● WORK REQUEST: Please give, word for word, the line containing "Versionhallintaa, konfigurointia, testausta" and every line that comes after it in the data below.
(RECORDS FOR THIS TASK Opens)
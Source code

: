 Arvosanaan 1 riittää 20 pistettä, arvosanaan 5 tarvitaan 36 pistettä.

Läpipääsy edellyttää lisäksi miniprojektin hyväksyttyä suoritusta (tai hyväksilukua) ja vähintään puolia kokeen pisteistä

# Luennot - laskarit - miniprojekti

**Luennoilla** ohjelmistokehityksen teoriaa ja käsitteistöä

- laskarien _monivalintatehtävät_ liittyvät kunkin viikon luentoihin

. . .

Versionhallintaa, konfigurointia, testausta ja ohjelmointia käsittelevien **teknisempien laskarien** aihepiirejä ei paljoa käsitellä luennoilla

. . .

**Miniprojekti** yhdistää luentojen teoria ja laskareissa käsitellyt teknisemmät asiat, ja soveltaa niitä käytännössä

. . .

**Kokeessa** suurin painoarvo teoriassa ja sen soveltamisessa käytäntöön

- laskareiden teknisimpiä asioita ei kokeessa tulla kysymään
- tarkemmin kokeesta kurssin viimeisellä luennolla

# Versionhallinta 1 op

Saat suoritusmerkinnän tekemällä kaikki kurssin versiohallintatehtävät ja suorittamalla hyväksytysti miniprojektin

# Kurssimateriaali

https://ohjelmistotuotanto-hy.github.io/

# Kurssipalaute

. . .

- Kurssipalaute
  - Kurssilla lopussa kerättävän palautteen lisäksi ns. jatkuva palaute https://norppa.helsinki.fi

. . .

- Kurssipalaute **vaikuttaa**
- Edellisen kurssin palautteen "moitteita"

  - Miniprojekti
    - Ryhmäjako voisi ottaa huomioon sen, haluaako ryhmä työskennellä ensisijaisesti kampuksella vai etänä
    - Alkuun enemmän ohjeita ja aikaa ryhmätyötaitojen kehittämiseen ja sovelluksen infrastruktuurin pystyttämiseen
(RECORDS FOR THIS TASK Closes)
● FINISHED TASK:
Versionhallintaa, konfigurointia, testausta ja ohjelmointia käsittelevien **teknisempien laskarien** aihepiirejä ei paljoa käsitellä luennoilla

. . .

**Miniprojekti** yhdistää luentojen teoria ja laskareissa käsitellyt teknisemmät asiat, ja soveltaa niitä käytännössä

. . .

**Kokeessa** suurin painoarvo teoriassa ja sen soveltamisessa käytäntöön

- laskareiden teknisimpiä asioita ei kokeessa tulla kysymään
- tarkemmin kokeesta kurssin viimeisellä luennolla

# Versionhallinta 1 op

Saat suoritusmerkinnän tekemällä kaikki kurssin versiohallintatehtävät ja suorittamalla hyväksytysti miniprojektin

# Kurssimateriaali

https://ohjelmistotuotanto-hy.github.io/

# Kurssipalaute

. . .

- Kurssipalaute
  - Kurssilla lopussa kerättävän palautteen lisäksi ns. jatkuva palaute https://norppa.helsinki.fi

. . .

- Kurssipalaute **vaikuttaa**
- Edellisen kurssin palautteen "moitteita"

  - Miniprojekti
    - Ryhmäjako voisi ottaa huomioon sen, haluaako ryhmä työskennellä ensisijaisesti kampuksella vai etänä
    - Alkuun enemmän ohjeita ja aikaa ryhmätyötaitojen kehittämiseen ja sovelluksen infrastruktuurin pystyttämiseen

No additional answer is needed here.